What is Big Data?

Data
Big Data: what is it?

What is “big data?” Good question. Its name suggests that it describes a large pile of something, collected and organized by a company: numbers, autocorrect mistakes, search queries, anything

More practically, Big Data is often the tagline for aggregative software services that do things like predict fluctuations in airline ticket prices, or track video-viewing habits on Netflix. It collects and stores all of this data for retrieval later, and then uses it to try and predict outcomes. Accordingly, phenomena like House of Cards (based on painstaking research of Netflix habits), the 2008 Wall Street meltdown, and the installation of (mostly unmonitored) video cameras in seemingly last corner of Chicago are good examples of Big Data at work. What’s so great about any of that? To be fair, Google and especially Facebook can be regarded as leading Big Data collectors, too, but in both cases, the benefits they’ve provided are often matched by the privacy infringements, security concerns, and general Internet fatigue that both of those “free” services can cause.

The next time that some TED speaker, Amazon-bestselling author, or columnist tells that we are living in a uniquely disruptive and transformative era and that (this time, anyway) Big Data is the reason why, your should be skeptical. Big Data, as understood in the tech media, is basically a way to collect data, infringe privacy, and, in return, provide services (often “free” – be wary of anything that’s “free,” because it usually has a hidden price in the data it collects).  Its Bigness is a byproduct of higher network speeds and cheaper, easier cloud storage. Other than size, its data collection targets (what we do, watch, buy, sell, etc) are old-hat, nothing that would shock even the the Attic Greeks, who kept their own meticulous manual measurements (Small Data?) of diet and exercise regimens. There’s nothing new out there.

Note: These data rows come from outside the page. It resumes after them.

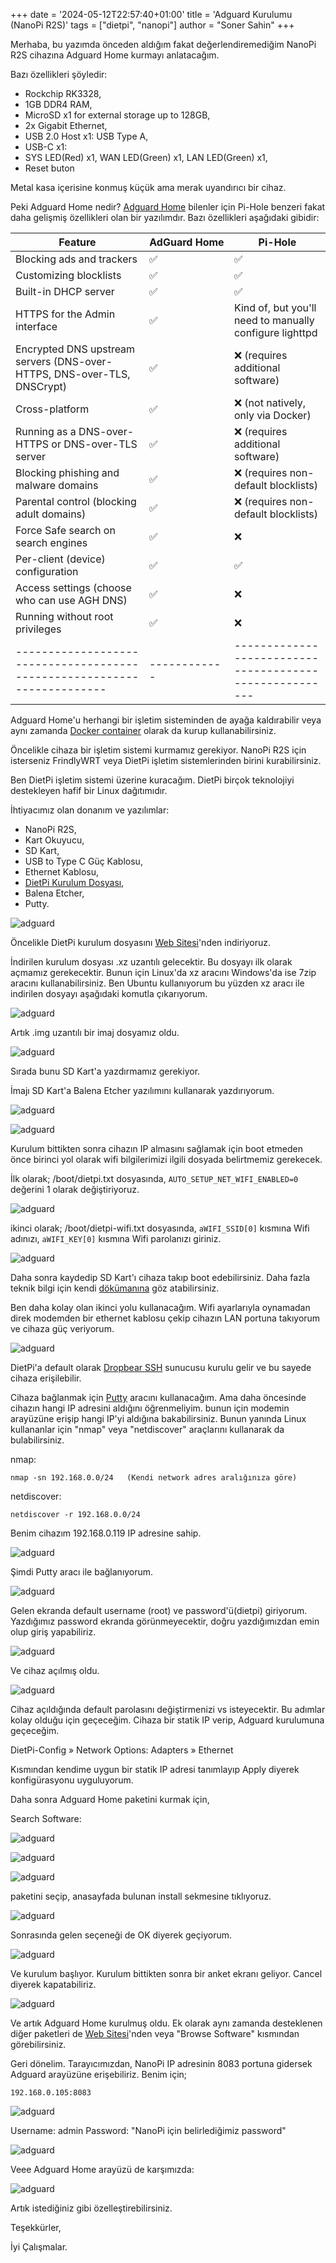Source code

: +++
date = '2024-05-12T22:57:40+01:00'
title = 'Adguard Kurulumu (NanoPi R2S)'
tags = ["dietpi", "nanopi"]
author = "Soner Sahin"
+++

Merhaba, bu yazımda önceden aldığım fakat değerlendiremediğim NanoPi R2S cihazına Adguard Home kurmayı anlatacağım.

Bazı özellikleri şöyledir:
- Rockchip RK3328,
- 1GB DDR4 RAM,
- MicroSD x1 for external storage up to 128GB,
-  2x Gigabit Ethernet,
- USB 2.0 Host x1: USB Type A,
- USB-C x1:
- SYS LED(Red) x1,  WAN LED(Green) x1,  LAN LED(Green) x1,
- Reset buton

Metal kasa içerisine konmuş küçük ama merak uyandırıcı bir cihaz.

Peki Adguard Home nedir?
[Adguard Home](https://adguard.com/tr/adguard-home/overview.html) bilenler için Pi-Hole benzeri fakat daha gelişmiş özellikleri olan bir yazılımdır. 
Bazı özellikleri aşağıdaki gibidir:

| Feature                                                                 | AdGuard Home | Pi-Hole                                                 |
| ----------------------------------------------------------------------- | ------------ | ------------------------------------------------------- |
| Blocking ads and trackers                                               | ✅            | ✅                                                       |
| Customizing blocklists                                                  | ✅            | ✅                                                       |
| Built-in DHCP server                                                    | ✅            | ✅                                                       |
| HTTPS for the Admin interface                                           | ✅            | Kind of, but you'll need to manually configure lighttpd |
| Encrypted DNS upstream servers (DNS-over-HTTPS, DNS-over-TLS, DNSCrypt) | ✅            | ❌ (requires additional software)                        |
| Cross-platform                                                          | ✅            | ❌ (not natively, only via Docker)                       |
| Running as a DNS-over-HTTPS or DNS-over-TLS server                      | ✅            | ❌ (requires additional software)                        |
| Blocking phishing and malware domains                                   | ✅            | ❌ (requires non-default blocklists)                     |
| Parental control (blocking adult domains)                               | ✅            | ❌ (requires non-default blocklists)                     |
| Force Safe search on search engines                                     | ✅            | ❌                                                       |
| Per-client (device) configuration                                       | ✅            | ✅                                                       |
| Access settings (choose who can use AGH DNS)                            | ✅            | ❌                                                       |
| Running without root privileges                                         | ✅            | ❌                                                       |
| ----------------------------------------------------------------------- | ------------ | ------------------------------------------------------- |


Adguard Home'u herhangi bir işletim sisteminden de ayağa kaldırabilir veya aynı zamanda [Docker container](https://hub.docker.com/r/adguard/adguardhome) olarak da kurup kullanabilirsiniz. 

Öncelikle cihaza bir işletim sistemi kurmamız gerekiyor. NanoPi R2S için isterseniz FrindlyWRT veya DietPi işletim sistemlerinden birini kurabilirsiniz.

Ben DietPi işletim sistemi üzerine kuracağım. DietPi birçok teknolojiyi destekleyen hafif bir Linux dağıtımıdır.

İhtiyacımız olan donanım ve yazılımlar:
- NanoPi R2S,
- Kart Okuyucu,
- SD Kart,
- USB to Type C Güç Kablosu,
- Ethernet Kablosu,
- [DietPi Kurulum Dosyası](https://dietpi.com/downloads/images/DietPi_NanoPiR2S-ARMv8-Bookworm.img.xz),
- Balena Etcher,
- Putty.

![adguard](/images/AdguardKurulumu/donanımlar.jpg)



Öncelikle DietPi kurulum dosyasını [Web Sitesi](https://dietpi.com/)'nden indiriyoruz. 

İndirilen kurulum dosyası .xz uzantılı gelecektir. Bu dosyayı ilk olarak açmamız gerekecektir. Bunun için Linux'da xz aracını Windows'da ise 7zip aracını kullanabilirsiniz.
Ben Ubuntu kullanıyorum bu yüzden xz aracı ile indirilen dosyayı aşağıdaki komutla çıkarıyorum.

![adguard](/images/AdguardKurulumu/4.png)


Artık .img uzantılı bir imaj dosyamız oldu. 

![adguard](/images/AdguardKurulumu/5.png)



Sırada bunu SD Kart'a yazdırmamız gerekiyor.

İmajı SD Kart'a Balena Etcher yazılımını kullanarak yazdırıyorum.

![adguard](/images/AdguardKurulumu/2.png)

![adguard](/images/AdguardKurulumu/3.png)


Kurulum bittikten sonra cihazın IP almasını sağlamak için boot etmeden önce birinci yol olarak wifi bilgilerimizi ilgili dosyada belirtmemiz gerekecek.

İlk olarak;
/boot/dietpi.txt
dosyasında,
`AUTO_SETUP_NET_WIFI_ENABLED=0` değerini 1 olarak değiştiriyoruz.

![adguard](/images/AdguardKurulumu/6.png)

ikinci olarak;
/boot/dietpi-wifi.txt 
dosyasında,
```aWIFI_SSID[0]``` kısmına Wifi adınızı,
```aWIFI_KEY[0]``` kısmına Wifi parolanızı giriniz.

![adguard](/images/AdguardKurulumu/7.png)


Daha sonra kaydedip SD Kart'ı cihaza takıp boot edebilirsiniz. Daha fazla teknik bilgi için kendi [dökümanına](https://dietpi.com/docs/install/) göz atabilirsiniz.

Ben daha kolay olan ikinci yolu kullanacağım.
Wifi ayarlarıyla oynamadan direk modemden bir ethernet kablosu çekip cihazın LAN portuna takıyorum ve cihaza güç veriyorum.

![adguard](/images/AdguardKurulumu/8.jpg)


DietPi'a default olarak [Dropbear SSH](https://dietpi.com/docs/software/ssh/#dropbear) sunucusu kurulu gelir ve bu sayede cihaza erişilebilir.

Cihaza bağlanmak için [Putty](https://www.putty.org/) aracını kullanacağım. Ama daha öncesinde cihazın hangi IP adresini aldığını öğrenmeliyim. bunun için modemin arayüzüne erişip hangi IP'yi aldığına bakabilirsiniz. Bunun yanında Linux kullananlar için "nmap" veya "netdiscover" araçlarını kullanarak da bulabilirsiniz.

nmap:
```
nmap -sn 192.168.0.0/24   (Kendi network adres aralığınıza göre)
```

netdiscover:
```
netdiscover -r 192.168.0.0/24
```


Benim cihazım  192.168.0.119 IP adresine sahip. 

![adguard](/images/AdguardKurulumu/9.png)


Şimdi Putty aracı ile bağlanıyorum.

![adguard](/images/AdguardKurulumu/10.png)


Gelen ekranda default username (root) ve password'ü(dietpi) giriyorum. Yazdığımız password ekranda görünmeyecektir, doğru yazdığımızdan emin olup giriş yapabiliriz. 

![adguard](/images/AdguardKurulumu/11.png)

Ve cihaz açılmış oldu.

![adguard](/images/AdguardKurulumu/12.png)


Cihaz açıldığında default parolasını değiştirmenizi vs isteyecektir. Bu adımlar kolay olduğu için geçeceğim. Cihaza bir statik IP verip, Adguard kurulumuna geçeceğim.

DietPi-Config » Network Options: Adapters » Ethernet

Kısmından kendime uygun bir statik IP adresi tanımlayıp Apply diyerek konfigürasyonu uyguluyorum.

Daha sonra Adguard Home paketini kurmak için,

Search Software:

![adguard](/images/AdguardKurulumu/13.png)

![adguard](/images/AdguardKurulumu/14.png)

![adguard](/images/AdguardKurulumu/15.png)

paketini seçip, anasayfada bulunan install sekmesine tıklıyoruz.

![adguard](/images/AdguardKurulumu/16.png)

Sonrasında gelen seçeneği de OK diyerek geçiyorum.

![adguard](/images/AdguardKurulumu/17.png)

Ve kurulum başlıyor. Kurulum bittikten sonra bir anket ekranı geliyor. Cancel diyerek kapatabiliriz.

![adguard](/images/AdguardKurulumu/18.png)

Ve artık Adguard Home kurulmuş oldu. 
Ek olarak aynı zamanda desteklenen diğer paketleri de [Web Sitesi](https://dietpi.com/docs/software/)'nden veya "Browse Software" kısmından görebilirsiniz.

Geri dönelim.
Tarayıcımızdan, 
NanoPi IP adresinin 8083 portuna gidersek Adguard arayüzüne erişebiliriz.
Benim için;
```
192.168.0.105:8083
```

![adguard](/images/AdguardKurulumu/19.png)

Username: admin
Password: "NanoPi için belirlediğimiz password"

![adguard](/images/AdguardKurulumu/20.png)

Veee Adguard Home arayüzü de karşımızda:

![adguard](/images/AdguardKurulumu/21.png)

Artık istediğiniz gibi özelleştirebilirsiniz.

Teşekkürler,

İyi Çalışmalar.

But Big Data is a Big Deal because it has no drawbacks for the parties that promote it. As Anthony Nyström pointed out recently, the idea of Big Data is so nebulous that even if it fails to deliver, then the speakers and evangelists who have sold tons of books and speeches on its account can simply say that the “data is bad” or that it’s your problem. This is what happens when people are allowed to get away with generalities and not pressed to be more concrete in their assertions. But it also highlights how flimsy the notion of “data” is, anyway. “Data-driven” and “the data” are terms that have become almost sacrosanct in the United States in particular. Elon Musk’s recent spat with the NYT over its “fake” review of the Tesla S is a good case in point. The reviewer-driver, Musk asserted, was simply lying when he said that the car had an unreliable battery that couldn’t hold charge in cold weather, and “the data” that Musk’s company had collected from the car would shatter the reviewer’s soft nonsense. No such thing happened. If anything, Musk’s torrent of data only inflamed the he-said/he-said debate.

Look: data is not some god or force of nature. It’s manmade, and handled by humans who have to then make sense of it. If you have a bad analyst, or too much data, then the entire operation can be compromised. Would Apple have been better off collecting more data about tablets before it made the iPad, rather than simply following Steve Jobs’ gut assertion that users needed to be guided in what they wanted? It’s debatable whether more data even leads to better decisions. And even in cases where the amount of data isn’t an issue, its quality can become one, too, even if it seems like good data on the surface. Data about lower crime rates in certain neighborhoods could lead one to think that crime wasn’t an issue there, despite having the obvious blindspot that many crimes go unreported and as such are not part of “the data.”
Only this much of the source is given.